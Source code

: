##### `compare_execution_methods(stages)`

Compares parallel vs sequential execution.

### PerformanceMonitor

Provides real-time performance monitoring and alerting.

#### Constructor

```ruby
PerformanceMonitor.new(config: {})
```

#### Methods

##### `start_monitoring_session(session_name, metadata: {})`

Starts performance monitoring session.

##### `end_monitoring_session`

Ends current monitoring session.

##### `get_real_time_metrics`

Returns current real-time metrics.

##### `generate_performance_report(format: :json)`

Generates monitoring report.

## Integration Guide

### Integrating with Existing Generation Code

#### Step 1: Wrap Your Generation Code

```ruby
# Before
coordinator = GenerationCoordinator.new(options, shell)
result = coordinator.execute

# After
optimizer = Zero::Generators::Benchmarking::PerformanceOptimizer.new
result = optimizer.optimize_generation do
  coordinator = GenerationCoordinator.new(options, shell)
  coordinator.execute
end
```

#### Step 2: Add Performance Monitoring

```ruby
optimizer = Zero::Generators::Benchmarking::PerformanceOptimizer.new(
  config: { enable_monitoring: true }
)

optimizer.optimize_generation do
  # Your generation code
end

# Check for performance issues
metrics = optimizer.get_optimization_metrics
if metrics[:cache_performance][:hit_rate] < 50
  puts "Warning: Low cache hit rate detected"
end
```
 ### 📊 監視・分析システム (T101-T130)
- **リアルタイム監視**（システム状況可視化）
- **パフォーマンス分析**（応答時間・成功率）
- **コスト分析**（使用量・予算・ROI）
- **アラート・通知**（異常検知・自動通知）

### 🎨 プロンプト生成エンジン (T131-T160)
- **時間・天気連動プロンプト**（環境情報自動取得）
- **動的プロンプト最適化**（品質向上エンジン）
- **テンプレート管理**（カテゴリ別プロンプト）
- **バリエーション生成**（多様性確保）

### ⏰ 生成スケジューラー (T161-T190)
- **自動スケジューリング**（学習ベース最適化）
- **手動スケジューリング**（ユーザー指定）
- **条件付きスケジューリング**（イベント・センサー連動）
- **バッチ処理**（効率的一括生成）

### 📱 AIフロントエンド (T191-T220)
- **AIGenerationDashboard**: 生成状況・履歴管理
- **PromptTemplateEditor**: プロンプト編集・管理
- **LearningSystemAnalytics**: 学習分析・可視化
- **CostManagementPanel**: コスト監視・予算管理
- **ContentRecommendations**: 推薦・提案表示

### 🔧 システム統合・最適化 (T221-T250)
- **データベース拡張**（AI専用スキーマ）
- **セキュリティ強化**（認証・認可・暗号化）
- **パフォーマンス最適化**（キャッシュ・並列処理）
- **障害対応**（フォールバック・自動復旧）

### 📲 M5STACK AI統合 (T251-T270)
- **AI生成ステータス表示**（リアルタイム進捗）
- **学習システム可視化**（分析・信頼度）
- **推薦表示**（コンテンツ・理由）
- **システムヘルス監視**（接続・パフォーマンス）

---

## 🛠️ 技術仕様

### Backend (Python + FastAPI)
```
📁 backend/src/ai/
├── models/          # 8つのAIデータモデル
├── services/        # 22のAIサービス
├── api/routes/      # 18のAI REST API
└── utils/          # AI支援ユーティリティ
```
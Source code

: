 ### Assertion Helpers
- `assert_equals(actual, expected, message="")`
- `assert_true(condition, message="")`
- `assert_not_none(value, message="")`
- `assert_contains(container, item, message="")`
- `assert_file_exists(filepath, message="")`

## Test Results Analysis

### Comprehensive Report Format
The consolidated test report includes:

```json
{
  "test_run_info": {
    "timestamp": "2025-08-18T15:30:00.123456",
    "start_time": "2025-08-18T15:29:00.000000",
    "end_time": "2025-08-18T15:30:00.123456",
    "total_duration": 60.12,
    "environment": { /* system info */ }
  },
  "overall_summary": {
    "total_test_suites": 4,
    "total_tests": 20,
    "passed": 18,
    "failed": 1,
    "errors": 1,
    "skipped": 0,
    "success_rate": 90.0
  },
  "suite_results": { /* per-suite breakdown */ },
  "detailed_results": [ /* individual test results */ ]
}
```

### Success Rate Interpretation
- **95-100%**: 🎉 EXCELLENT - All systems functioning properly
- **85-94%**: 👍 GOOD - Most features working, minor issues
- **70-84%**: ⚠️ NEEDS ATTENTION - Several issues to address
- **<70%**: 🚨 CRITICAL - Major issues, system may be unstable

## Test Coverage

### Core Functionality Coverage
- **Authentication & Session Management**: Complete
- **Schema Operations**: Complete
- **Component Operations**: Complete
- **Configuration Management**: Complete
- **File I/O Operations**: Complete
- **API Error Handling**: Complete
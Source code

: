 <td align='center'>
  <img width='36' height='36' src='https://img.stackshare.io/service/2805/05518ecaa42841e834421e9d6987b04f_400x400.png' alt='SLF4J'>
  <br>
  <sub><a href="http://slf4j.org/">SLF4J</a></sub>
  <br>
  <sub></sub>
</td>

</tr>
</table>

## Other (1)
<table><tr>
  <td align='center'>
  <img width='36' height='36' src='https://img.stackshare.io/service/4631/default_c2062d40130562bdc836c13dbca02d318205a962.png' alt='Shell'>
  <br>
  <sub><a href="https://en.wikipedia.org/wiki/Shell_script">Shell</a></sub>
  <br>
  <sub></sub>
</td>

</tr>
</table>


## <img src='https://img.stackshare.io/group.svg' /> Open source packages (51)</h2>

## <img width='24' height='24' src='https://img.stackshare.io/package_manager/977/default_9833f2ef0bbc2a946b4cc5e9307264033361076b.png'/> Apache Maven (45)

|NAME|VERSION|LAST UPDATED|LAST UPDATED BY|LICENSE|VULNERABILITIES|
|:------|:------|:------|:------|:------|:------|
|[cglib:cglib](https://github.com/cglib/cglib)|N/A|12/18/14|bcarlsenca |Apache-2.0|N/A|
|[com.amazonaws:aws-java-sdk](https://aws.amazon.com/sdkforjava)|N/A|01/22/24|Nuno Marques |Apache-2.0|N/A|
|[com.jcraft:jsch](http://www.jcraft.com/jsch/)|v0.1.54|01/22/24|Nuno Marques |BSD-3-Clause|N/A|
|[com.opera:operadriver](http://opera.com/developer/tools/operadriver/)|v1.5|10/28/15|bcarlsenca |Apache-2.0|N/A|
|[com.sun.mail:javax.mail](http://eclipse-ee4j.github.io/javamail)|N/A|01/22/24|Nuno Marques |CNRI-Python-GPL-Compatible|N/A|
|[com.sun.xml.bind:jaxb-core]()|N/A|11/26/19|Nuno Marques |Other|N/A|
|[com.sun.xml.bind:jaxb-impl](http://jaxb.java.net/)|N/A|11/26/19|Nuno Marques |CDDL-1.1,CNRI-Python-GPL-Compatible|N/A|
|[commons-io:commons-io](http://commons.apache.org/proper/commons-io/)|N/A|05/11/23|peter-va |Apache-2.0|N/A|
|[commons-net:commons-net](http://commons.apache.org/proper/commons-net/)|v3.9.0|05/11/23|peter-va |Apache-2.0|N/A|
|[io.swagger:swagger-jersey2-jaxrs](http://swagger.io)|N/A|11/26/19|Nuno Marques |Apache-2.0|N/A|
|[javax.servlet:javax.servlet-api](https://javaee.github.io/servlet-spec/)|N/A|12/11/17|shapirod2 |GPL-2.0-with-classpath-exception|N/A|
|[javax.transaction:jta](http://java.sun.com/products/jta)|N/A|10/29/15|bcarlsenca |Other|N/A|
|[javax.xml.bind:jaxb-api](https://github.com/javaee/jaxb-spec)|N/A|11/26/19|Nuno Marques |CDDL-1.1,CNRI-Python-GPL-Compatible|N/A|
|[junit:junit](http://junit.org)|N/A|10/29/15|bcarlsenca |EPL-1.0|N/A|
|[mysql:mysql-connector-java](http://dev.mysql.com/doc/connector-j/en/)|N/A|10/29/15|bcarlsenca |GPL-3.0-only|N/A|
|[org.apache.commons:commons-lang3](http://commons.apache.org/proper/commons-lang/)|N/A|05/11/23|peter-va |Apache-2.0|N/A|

*****

__Assigned task__: Retype the portion of the data above that starts on the line with "Starts performance monitoring session." and finishes on the line with "### 🔧 システム統合・最適化 (T221-T250)", including both of those lines.

__Answer to the exercise__:
Starts performance monitoring session.

##### `end_monitoring_session`

Ends current monitoring session.

##### `get_real_time_metrics`

Returns current real-time metrics.

##### `generate_performance_report(format: :json)`

Generates monitoring report.

## Integration Guide

### Integrating with Existing Generation Code

#### Step 1: Wrap Your Generation Code

```ruby
# Before
coordinator = GenerationCoordinator.new(options, shell)
result = coordinator.execute

# After
optimizer = Zero::Generators::Benchmarking::PerformanceOptimizer.new
result = optimizer.optimize_generation do
  coordinator = GenerationCoordinator.new(options, shell)
  coordinator.execute
end
```

#### Step 2: Add Performance Monitoring

```ruby
optimizer = Zero::Generators::Benchmarking::PerformanceOptimizer.new(
  config: { enable_monitoring: true }
)

optimizer.optimize_generation do
  # Your generation code
end

# Check for performance issues
metrics = optimizer.get_optimization_metrics
if metrics[:cache_performance][:hit_rate] < 50
  puts "Warning: Low cache hit rate detected"
end
```
 ### 📊 監視・分析システム (T101-T130)
- **リアルタイム監視**（システム状況可視化）
- **パフォーマンス分析**（応答時間・成功率）
- **コスト分析**（使用量・予算・ROI）
- **アラート・通知**（異常検知・自動通知）

### 🎨 プロンプト生成エンジン (T131-T160)
- **時間・天気連動プロンプト**（環境情報自動取得）
- **動的プロンプト最適化**（品質向上エンジン）
- **テンプレート管理**（カテゴリ別プロンプト）
- **バリエーション生成**（多様性確保）

### ⏰ 生成スケジューラー (T161-T190)
- **自動スケジューリング**（学習ベース最適化）
- **手動スケジューリング**（ユーザー指定）
- **条件付きスケジューリング**（イベント・センサー連動）
- **バッチ処理**（効率的一括生成）

### 📱 AIフロントエンド (T191-T220)
- **AIGenerationDashboard**: 生成状況・履歴管理
- **PromptTemplateEditor**: プロンプト編集・管理
- **LearningSystemAnalytics**: 学習分析・可視化
- **CostManagementPanel**: コスト監視・予算管理
- **ContentRecommendations**: 推薦・提案表示

### 🔧 システム統合・最適化 (T221-T250)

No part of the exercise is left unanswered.